* [What to do]:
In the records that follow, find the line with "< \alpha | f(\gamma)"; from there, retype every line exactly through the line with "On top of being", which also belongs to the answer.

* [Provided data]:
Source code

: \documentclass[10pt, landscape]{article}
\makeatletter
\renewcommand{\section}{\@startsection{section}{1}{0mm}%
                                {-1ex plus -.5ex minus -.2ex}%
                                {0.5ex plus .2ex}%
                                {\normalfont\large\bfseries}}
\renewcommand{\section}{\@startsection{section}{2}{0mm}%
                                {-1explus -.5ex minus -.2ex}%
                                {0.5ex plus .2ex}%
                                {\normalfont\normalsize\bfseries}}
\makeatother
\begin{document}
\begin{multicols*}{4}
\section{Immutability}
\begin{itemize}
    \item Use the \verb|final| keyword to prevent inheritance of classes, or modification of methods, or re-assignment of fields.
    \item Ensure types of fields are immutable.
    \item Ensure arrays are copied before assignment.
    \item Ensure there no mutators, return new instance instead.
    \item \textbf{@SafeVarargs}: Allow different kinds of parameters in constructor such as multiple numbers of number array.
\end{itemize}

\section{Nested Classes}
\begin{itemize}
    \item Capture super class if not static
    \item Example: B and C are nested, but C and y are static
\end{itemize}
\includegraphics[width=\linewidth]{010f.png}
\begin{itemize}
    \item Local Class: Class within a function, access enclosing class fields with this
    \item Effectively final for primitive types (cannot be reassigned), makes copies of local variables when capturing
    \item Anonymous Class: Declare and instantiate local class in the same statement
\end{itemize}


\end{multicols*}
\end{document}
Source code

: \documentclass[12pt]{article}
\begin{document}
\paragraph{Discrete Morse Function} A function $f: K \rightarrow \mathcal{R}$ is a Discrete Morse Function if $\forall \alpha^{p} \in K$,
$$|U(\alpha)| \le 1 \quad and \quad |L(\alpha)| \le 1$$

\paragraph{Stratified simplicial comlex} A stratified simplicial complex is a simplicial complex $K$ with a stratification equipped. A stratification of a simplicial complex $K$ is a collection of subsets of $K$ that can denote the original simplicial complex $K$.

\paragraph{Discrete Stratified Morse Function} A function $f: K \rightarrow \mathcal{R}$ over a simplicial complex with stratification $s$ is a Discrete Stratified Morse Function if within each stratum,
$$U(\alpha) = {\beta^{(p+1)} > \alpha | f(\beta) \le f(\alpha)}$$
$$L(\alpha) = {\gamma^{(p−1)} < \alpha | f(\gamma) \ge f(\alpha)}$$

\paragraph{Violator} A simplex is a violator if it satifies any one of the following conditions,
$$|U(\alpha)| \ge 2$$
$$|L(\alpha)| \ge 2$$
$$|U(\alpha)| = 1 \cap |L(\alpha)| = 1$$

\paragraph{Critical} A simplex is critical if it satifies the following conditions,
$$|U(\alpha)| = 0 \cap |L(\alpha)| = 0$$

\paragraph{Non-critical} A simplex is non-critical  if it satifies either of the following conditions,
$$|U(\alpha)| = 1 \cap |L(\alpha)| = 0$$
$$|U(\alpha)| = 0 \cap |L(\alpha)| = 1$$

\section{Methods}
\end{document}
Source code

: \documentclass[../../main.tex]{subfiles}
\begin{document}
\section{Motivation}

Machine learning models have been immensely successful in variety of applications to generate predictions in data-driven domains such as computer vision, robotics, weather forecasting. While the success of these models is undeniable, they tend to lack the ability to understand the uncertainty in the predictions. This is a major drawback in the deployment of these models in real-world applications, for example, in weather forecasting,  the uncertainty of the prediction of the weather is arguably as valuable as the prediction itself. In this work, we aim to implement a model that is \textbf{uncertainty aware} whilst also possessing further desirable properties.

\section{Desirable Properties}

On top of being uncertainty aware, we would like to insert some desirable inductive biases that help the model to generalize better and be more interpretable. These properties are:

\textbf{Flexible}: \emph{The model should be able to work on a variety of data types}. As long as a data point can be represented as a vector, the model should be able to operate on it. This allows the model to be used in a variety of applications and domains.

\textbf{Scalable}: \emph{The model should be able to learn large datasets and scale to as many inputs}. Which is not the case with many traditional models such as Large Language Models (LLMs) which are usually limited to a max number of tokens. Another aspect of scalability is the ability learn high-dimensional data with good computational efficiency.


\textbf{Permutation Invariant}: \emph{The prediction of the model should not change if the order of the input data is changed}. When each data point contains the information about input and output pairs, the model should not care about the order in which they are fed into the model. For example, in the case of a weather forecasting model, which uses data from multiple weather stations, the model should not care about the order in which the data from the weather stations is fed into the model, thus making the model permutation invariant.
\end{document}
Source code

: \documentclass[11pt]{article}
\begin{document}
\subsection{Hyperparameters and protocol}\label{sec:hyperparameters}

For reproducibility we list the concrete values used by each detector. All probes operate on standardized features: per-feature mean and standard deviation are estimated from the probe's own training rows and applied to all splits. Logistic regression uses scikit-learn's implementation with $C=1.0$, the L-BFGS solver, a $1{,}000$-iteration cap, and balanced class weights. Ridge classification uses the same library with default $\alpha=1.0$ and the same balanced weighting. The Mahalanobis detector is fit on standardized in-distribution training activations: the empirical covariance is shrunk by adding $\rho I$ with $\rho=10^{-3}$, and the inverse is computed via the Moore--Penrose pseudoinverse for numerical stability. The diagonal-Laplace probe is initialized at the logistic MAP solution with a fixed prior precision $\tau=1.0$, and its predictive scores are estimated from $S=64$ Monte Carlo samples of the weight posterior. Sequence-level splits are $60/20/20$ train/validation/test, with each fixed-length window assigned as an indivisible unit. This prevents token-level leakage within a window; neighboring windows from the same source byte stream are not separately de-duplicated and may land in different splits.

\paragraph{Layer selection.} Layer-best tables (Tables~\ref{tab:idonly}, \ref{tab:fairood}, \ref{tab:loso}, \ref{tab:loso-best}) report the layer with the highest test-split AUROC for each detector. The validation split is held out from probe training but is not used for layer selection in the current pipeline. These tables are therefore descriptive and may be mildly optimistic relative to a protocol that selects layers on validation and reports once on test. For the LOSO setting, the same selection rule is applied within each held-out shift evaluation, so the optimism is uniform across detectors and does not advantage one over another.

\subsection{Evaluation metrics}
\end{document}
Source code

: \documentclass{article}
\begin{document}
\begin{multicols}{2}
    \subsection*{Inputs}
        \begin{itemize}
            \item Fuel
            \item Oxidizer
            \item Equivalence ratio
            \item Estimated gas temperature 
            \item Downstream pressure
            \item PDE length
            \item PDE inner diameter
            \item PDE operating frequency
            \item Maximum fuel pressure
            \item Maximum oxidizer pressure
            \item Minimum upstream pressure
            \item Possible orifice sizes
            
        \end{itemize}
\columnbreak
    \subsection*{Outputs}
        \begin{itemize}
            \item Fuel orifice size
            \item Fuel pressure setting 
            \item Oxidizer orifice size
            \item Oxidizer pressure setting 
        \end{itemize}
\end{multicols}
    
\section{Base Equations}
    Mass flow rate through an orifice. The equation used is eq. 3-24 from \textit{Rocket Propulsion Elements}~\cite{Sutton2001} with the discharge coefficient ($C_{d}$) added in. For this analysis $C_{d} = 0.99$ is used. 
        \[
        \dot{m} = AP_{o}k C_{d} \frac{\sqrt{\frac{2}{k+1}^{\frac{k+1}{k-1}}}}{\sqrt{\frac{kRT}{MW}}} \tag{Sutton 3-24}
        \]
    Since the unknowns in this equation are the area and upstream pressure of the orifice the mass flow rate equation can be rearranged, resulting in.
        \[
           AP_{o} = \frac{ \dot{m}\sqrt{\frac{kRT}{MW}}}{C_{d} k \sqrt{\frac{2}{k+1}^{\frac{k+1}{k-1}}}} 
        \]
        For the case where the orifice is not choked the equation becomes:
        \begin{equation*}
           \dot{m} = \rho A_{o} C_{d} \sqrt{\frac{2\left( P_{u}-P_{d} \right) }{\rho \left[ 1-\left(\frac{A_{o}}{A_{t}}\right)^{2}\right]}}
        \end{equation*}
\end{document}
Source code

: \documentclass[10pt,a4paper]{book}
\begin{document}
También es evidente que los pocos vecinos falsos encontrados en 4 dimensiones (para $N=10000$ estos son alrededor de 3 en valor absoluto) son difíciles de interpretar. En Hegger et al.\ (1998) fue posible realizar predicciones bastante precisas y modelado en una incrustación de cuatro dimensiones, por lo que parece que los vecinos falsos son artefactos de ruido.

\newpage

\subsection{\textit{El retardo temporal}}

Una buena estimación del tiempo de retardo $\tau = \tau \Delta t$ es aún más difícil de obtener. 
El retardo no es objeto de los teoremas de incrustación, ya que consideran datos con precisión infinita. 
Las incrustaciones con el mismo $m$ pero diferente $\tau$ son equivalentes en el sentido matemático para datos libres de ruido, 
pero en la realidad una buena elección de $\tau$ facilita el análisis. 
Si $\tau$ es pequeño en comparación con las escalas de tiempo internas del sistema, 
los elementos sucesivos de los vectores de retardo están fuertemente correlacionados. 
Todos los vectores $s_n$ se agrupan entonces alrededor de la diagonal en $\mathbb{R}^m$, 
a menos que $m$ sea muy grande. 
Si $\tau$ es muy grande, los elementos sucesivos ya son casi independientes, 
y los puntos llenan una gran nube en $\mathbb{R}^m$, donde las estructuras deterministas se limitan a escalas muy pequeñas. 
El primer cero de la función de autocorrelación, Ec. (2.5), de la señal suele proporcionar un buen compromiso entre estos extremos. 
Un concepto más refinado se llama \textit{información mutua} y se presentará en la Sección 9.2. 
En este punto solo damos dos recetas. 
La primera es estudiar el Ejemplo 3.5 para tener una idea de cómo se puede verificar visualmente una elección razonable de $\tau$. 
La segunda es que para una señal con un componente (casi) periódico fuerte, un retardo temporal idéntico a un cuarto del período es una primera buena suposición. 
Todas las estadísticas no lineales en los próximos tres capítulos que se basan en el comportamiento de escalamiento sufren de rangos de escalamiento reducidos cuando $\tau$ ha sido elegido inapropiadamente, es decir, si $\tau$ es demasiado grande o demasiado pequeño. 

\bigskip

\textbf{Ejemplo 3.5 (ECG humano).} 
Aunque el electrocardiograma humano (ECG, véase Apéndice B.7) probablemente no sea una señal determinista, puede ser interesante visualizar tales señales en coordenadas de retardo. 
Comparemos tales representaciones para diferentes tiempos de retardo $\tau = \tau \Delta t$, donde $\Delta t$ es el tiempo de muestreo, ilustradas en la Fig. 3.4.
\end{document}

* [Solution]:
$$L(\alpha) = {\gamma^{(p−1)} < \alpha | f(\gamma) \ge f(\alpha)}$$

\paragraph{Violator} A simplex is a violator if it satifies any one of the following conditions,
$$|U(\alpha)| \ge 2$$
$$|L(\alpha)| \ge 2$$
$$|U(\alpha)| = 1 \cap |L(\alpha)| = 1$$

\paragraph{Critical} A simplex is critical if it satifies the following conditions,
$$|U(\alpha)| = 0 \cap |L(\alpha)| = 0$$

\paragraph{Non-critical} A simplex is non-critical  if it satifies either of the following conditions,
$$|U(\alpha)| = 1 \cap |L(\alpha)| = 0$$
$$|U(\alpha)| = 0 \cap |L(\alpha)| = 1$$

\section{Methods}
\end{document}
Source code

: \documentclass[../../main.tex]{subfiles}
\begin{document}
\section{Motivation}

Machine learning models have been immensely successful in variety of applications to generate predictions in data-driven domains such as computer vision, robotics, weather forecasting. While the success of these models is undeniable, they tend to lack the ability to understand the uncertainty in the predictions. This is a major drawback in the deployment of these models in real-world applications, for example, in weather forecasting,  the uncertainty of the prediction of the weather is arguably as valuable as the prediction itself. In this work, we aim to implement a model that is \textbf{uncertainty aware} whilst also possessing further desirable properties.

\section{Desirable Properties}

On top of being uncertainty aware, we would like to insert some desirable inductive biases that help the model to generalize better and be more interpretable. These properties are:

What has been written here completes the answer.